Professional nurses depend on quality leadership skills in order to meet the expected requirements of evidenced based practice and nursing standards in the workplace (Henderson & Winch, 2008). Standards of professional practice fleet the values and priorities and provide direction for professional nursing practice and serves as a foundation for the evaluation of this practice. Nursing leaders are involved in direct patient care and continuously improve care by influencing others.
Nurses instinctively adopt the role of a leader in their daily practice in a team approach with various healthcare professionals (Clangor & Chewer, 2009). In addition, good leadership is consistent, top-quality performance beneficial to all involved parties. Professional nurse leaders are effective communicators, critical thinkers, risk takers, and a role model to the am. Applying leadership is not controlling employees and/or the environment, but it is assisting others to plan and control their activities and meet the established common goals set forth.
Benefits of Transformational leadership in the nursing practice Working as or for a Transformational Leader can be a wonderful and uplifting experience. This type of leader strives on putting passion and energy into everything. They care about the success of the organization and staff. Any leader is accountable for the challenges dealt to them in the work place. A chosen leadership style and self-assessment is what determines the exults. “Leadership practices of healthcare can positively or negatively influence outcomes for organizations, providers and, ultimately the patients” (Cummings, et al. 2008, abstract). Utilizing the traits and characteristics of transformational leadership manpower others to pursue personal and organizational goals, which in turn, will result in followers. Transformational leaders lead by example making continuous efforts to motivate their followers. Staff tend to follow the leadership of one who can motivate and inspire them to perform above and beyond their baseline. Cummings, et mentioned “when a staff nurse had less contact with the leader, effectiveness decreased due to removing the influence of social emotional leadership.
Nurses reported that greater self-efficacy in leadership behaviors when given the opportunity to observe, model and practice leadership. ” (Cummings, et al. , 2008, p. 244) Transformational leadership meets the needs of followers and therefore should be implemented in the professional practice. One cannot be a leader without a follower. For a staff member to choose to follow, one must feel that they are endeavoring to do meeting that is meaningful and significant in achieving a common goal.

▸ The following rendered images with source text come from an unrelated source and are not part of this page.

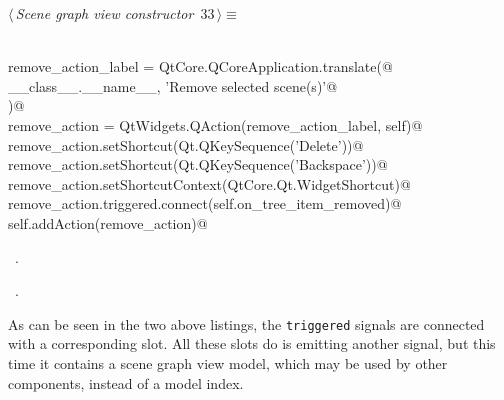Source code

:\documentclass[
    a4paper,      %
    10pt,         %
    openright,    %
    notitlepage,  %
    parskip=half, %
]{scrreprt}       %
\theoremstyle{definition}                    %
\begin{document}
\begin{flushleft} \small
\begin{minipage}{\linewidth}\label{scrap39}\raggedright\small
{} $\langle\,${\itshape Scene graph view constructor}\nobreak\ {\footnotesize {33}}$\,\rangle\equiv$
\vspace{-1exm}
\begin{list}{}{} \item
\mbox{}\lstinline@@\\
\mbox{}\lstinline@    remove_action_label = QtCore.QCoreApplication.translate(@\\
\mbox{}\lstinline@        __class__.__name__, 'Remove selected scene(s)'@\\
\mbox{}\lstinline@    )@\\
\mbox{}\lstinline@    remove_action = QtWidgets.QAction(remove_action_label, self)@\\
\mbox{}\lstinline@    remove_action.setShortcut(Qt.QKeySequence('Delete'))@\\
\mbox{}\lstinline@    remove_action.setShortcut(Qt.QKeySequence('Backspace'))@\\
\mbox{}\lstinline@    remove_action.setShortcutContext(QtCore.Qt.WidgetShortcut)@\\
\mbox{}\lstinline@    remove_action.triggered.connect(self.on_tree_item_removed)@\\
\mbox{}\lstinline@    self.addAction(remove_action)@\\
\mbox{}\lstinline@@{\NWsep}
\end{list}
\vspace{-1.5ex}
\footnotesize
\begin{list}{}{\setlength{\itemsep}{-\parsep}\setlength{\itemindent}{-\leftmargin}}
\item \NWtxtMacroDefBy\ .
\item \NWtxtMacroRefIn\ .

\item{}
\end{list}
\end{minipage}\vspace{4ex}
\end{flushleft}
As can be seen in the two above listings, the \verb+triggered+ signals are
connected with a corresponding slot. All these slots do is emitting another
signal, but this time it contains a scene graph view model, which may be used by
other components, instead of a model index.
\end{document}
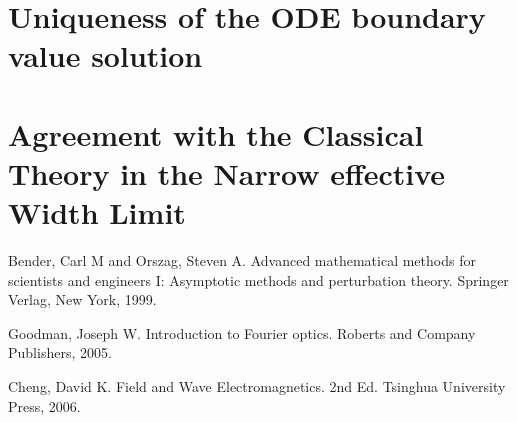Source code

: \documentclass[twocolumn,secnumarabic,amssymb, nobibnotes, aps, prd]{revtex4-1}
\begin{document}
\section{Uniqueness of the ODE boundary value solution}


\section{Agreement with the Classical Theory in the Narrow effective Width Limit}


%

\begin{thebibliography}{2d}

Bender, Carl M and Orszag, Steven A. Advanced mathematical methods for scientists and engineers I: Asymptotic methods and perturbation theory. Springer Verlag, New York, 1999.

Goodman, Joseph W. Introduction to Fourier optics. Roberts and Company Publishers, 2005.

Cheng, David K. Field and Wave Electromagnetics. 2nd Ed. Tsinghua University Press, 2006.



  


\end{thebibliography}


%	
%
%
%

%
%
%
\end{document}
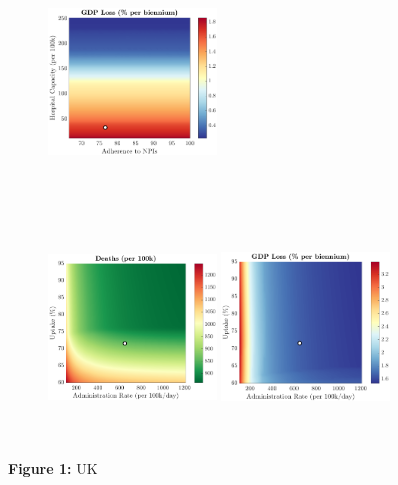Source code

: \documentclass[paper=a4, fontsize=11pt]{scrartcl}
\numberwithin{figure}{section}
\numberwithin{table}{section}
\begin{document}
\begin{figure}[H]
\begin{subfigure}[b]{\textwidth}
	\hspace{0.05cm}
    	\includegraphics[width=0.49\textwidth,height=6cm]{UK/COVID/npl_g}
    \end{subfigure}
    \begin{subfigure}[b]{\textwidth}
      	\includegraphics[width=0.49\textwidth,height=6cm]{UK/COVID/imm_d}
	\hspace{0.05cm}
    	\includegraphics[width=0.49\textwidth,height=6cm]{UK/COVID/imm_g}
    \end{subfigure}
\caption*{\textbf{Figure 1:} UK} 
\end{figure}
\end{document}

The transformational leader is successful by applying interchangeable role-playing between the followers and leader.
In this type of role-playing, the leader tries to stand back and understand the follower’s point of view, while the follower’s give the leader their thoughts on leadership effectiveness. (Cummings,et al. , 2008). Conclusion Many people display natural leadership qualities; however, they can be learned. Important leadership skills to learn include clinical care coordination, team communication, proper delegation skills, and knowledge building. Learning and understanding leadership styles and roles will maximize every nurse’s performance in virtually any healthcare setting.
A good leader, such as transformational and democratic leaders, recognizes that there is always something new to learn. Sound critical thinking skills, empowerment, acceptance of the ever-changing healthcare system and open involvement from the staff are critical tools required in an effective leader.